Abdominal Assessment Case Study

Abdominal Assessment Case Study


Abdominal Assessment Case Study

The SOAP Note depicts the case of JR, a 47-year-old White male with complaints of generalized abdominal pain and diarrhea. The SOAP note includes the patient’s subjective history, objective portion, and assessment findings. The assessment portion includes Left lower quadrant pain and Gastroenteritis.  This paper seeks to analyze the SOAP note, explain appropriate diagnostic tests, and the differential diagnoses for this case.

Subjective Portion

The subjective portion contains the chief complaint, history of present illness (HPI), past medical history (PMH), allergies, family history, and social history. The HPI describes the chief complaint of abdominal pain, including the onset, location, associated symptom, and pain severity. Additional information is needed on the duration of each pain episode, characteristics of the pain, aggravating factors, and relieving factors (Gossman, Lew & Ghassemzadeh, 2020). The HPI should describe if the abdominal pain is sharp, crampy, colicky dull, constant, or radiating. It should also have information on the time of the day when the pain is most severe.

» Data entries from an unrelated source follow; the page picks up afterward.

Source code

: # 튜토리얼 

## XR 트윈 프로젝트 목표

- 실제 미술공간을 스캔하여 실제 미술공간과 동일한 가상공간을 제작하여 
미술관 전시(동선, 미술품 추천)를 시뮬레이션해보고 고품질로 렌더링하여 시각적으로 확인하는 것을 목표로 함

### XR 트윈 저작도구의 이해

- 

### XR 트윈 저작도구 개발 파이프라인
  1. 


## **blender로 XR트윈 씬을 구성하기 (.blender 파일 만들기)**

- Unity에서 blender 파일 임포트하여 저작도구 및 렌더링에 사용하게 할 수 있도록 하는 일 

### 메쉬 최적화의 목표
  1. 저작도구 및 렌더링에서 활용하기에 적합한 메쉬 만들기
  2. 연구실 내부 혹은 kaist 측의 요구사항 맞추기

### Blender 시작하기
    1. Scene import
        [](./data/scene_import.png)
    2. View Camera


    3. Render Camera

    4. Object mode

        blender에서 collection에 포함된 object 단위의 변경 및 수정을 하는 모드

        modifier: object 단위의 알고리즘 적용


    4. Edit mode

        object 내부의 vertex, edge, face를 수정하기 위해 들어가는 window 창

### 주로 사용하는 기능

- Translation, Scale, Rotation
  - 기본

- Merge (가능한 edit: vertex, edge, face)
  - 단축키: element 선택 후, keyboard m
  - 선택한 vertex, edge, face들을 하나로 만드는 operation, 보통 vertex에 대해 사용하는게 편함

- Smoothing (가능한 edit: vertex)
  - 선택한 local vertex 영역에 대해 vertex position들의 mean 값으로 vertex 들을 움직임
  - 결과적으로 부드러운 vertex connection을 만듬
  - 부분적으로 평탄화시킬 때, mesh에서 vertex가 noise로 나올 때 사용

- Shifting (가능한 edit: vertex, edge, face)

Additional information is needed on diarrhea symptoms; including its onset, frequency, stool characteristics such as consistency, and volume, aggravating factors, and related symptoms such as tenesmus (Gossman et al., 2020). Information on stool characteristics should describe if the stool is mucoid, watery, bloody, greasy, frothy, or foul-smelling and the color of stools. Furthermore, the HPI should provide information on food ingestion history, water exposure, travel history, and predisposing conditions.

The PMH provides information on the patient’s medical history, including chronic illnesses such as hypertension, Diabetes, and GI bleed that occurred four years ago. It should have included additional information on the year of diagnosis of diabetes and hypertension and state if the patient has adequately controlled blood pressure and glucose.  Additional information is needed on the frequency that the patient takes Lisinopril, Amlodipine, and Metformin.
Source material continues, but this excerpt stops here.